> _RECORD SET_
..........

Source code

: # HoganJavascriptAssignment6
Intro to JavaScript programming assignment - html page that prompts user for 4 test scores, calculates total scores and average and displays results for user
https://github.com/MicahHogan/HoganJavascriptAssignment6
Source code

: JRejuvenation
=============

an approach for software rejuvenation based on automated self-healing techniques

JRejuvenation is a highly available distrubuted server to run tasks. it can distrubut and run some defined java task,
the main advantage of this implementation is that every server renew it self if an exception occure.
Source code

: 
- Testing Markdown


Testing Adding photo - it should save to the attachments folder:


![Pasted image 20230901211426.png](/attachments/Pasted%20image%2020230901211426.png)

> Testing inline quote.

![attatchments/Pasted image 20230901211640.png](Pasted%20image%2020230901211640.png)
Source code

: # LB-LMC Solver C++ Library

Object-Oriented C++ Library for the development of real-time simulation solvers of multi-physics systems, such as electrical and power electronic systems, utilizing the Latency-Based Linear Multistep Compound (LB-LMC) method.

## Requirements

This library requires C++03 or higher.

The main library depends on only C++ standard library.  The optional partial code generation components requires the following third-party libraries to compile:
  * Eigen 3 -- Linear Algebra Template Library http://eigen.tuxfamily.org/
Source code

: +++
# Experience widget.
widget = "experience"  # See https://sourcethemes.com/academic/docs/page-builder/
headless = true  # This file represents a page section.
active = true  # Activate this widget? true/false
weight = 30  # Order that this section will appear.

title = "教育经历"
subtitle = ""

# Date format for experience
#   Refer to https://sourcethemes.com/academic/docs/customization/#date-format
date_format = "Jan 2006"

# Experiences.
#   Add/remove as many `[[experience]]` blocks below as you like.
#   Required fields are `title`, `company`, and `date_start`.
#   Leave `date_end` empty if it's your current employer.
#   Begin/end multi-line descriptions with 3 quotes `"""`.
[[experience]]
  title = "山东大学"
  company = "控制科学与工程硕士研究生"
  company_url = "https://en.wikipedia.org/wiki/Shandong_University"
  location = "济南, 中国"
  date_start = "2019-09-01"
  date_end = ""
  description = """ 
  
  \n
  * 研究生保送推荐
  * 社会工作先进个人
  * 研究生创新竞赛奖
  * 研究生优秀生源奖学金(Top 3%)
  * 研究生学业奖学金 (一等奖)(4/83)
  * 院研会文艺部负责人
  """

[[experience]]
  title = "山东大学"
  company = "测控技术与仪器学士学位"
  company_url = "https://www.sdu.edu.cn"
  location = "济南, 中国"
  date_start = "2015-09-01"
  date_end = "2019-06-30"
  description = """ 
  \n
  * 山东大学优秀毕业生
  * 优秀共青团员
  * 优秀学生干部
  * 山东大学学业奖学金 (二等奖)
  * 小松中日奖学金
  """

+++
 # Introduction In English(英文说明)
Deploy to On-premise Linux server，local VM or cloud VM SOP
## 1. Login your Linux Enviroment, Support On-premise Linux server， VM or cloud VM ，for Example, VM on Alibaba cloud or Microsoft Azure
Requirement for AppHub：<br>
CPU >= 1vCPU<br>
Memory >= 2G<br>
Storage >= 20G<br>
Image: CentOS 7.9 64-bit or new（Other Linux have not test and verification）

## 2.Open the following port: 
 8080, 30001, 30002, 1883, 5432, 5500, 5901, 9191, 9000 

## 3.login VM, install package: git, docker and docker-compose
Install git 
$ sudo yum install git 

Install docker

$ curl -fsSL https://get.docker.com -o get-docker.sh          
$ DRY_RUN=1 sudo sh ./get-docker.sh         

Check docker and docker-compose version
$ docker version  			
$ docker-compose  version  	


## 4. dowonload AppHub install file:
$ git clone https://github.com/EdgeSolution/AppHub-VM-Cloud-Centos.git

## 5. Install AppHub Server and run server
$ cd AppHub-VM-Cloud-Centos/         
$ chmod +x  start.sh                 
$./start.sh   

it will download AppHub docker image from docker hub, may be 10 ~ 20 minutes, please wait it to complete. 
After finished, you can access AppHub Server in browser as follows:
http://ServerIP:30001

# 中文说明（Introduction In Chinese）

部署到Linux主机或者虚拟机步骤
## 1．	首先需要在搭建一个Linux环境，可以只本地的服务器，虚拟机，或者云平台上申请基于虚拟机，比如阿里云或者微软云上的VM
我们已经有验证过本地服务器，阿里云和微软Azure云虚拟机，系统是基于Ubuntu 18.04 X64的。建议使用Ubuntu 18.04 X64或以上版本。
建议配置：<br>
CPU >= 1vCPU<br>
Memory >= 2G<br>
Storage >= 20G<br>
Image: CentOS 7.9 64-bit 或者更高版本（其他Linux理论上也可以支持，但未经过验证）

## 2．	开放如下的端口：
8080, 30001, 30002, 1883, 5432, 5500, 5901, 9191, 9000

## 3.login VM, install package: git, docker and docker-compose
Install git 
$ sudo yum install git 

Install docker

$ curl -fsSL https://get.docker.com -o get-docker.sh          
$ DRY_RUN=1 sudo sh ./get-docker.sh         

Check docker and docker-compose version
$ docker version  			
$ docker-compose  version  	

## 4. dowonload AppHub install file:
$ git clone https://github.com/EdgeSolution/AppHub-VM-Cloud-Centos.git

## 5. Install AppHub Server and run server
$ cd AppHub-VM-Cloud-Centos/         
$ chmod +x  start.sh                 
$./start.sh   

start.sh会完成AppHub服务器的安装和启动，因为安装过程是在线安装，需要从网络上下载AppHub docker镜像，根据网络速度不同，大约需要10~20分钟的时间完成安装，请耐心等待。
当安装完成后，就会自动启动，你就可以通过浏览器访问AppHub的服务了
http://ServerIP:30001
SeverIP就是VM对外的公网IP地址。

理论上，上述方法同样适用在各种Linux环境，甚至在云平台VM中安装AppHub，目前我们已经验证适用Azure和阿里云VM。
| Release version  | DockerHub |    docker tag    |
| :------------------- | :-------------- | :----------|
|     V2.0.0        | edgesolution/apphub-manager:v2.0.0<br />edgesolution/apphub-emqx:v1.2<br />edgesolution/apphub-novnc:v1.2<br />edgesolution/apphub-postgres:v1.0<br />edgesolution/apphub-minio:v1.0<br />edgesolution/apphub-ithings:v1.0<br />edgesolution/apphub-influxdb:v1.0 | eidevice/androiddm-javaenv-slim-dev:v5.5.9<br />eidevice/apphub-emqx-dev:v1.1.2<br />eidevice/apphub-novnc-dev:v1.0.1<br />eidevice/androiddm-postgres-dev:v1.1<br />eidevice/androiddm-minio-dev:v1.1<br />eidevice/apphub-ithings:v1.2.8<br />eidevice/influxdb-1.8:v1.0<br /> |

..........

> _WORK ITEM_
Go through the listing above and pull out each line containing the word "will".

> _SOLVED EXERCISE_
weight = 30  # Order that this section will appear.
it will download AppHub docker image from docker hub, may be 10 ~ 20 minutes, please wait it to complete. 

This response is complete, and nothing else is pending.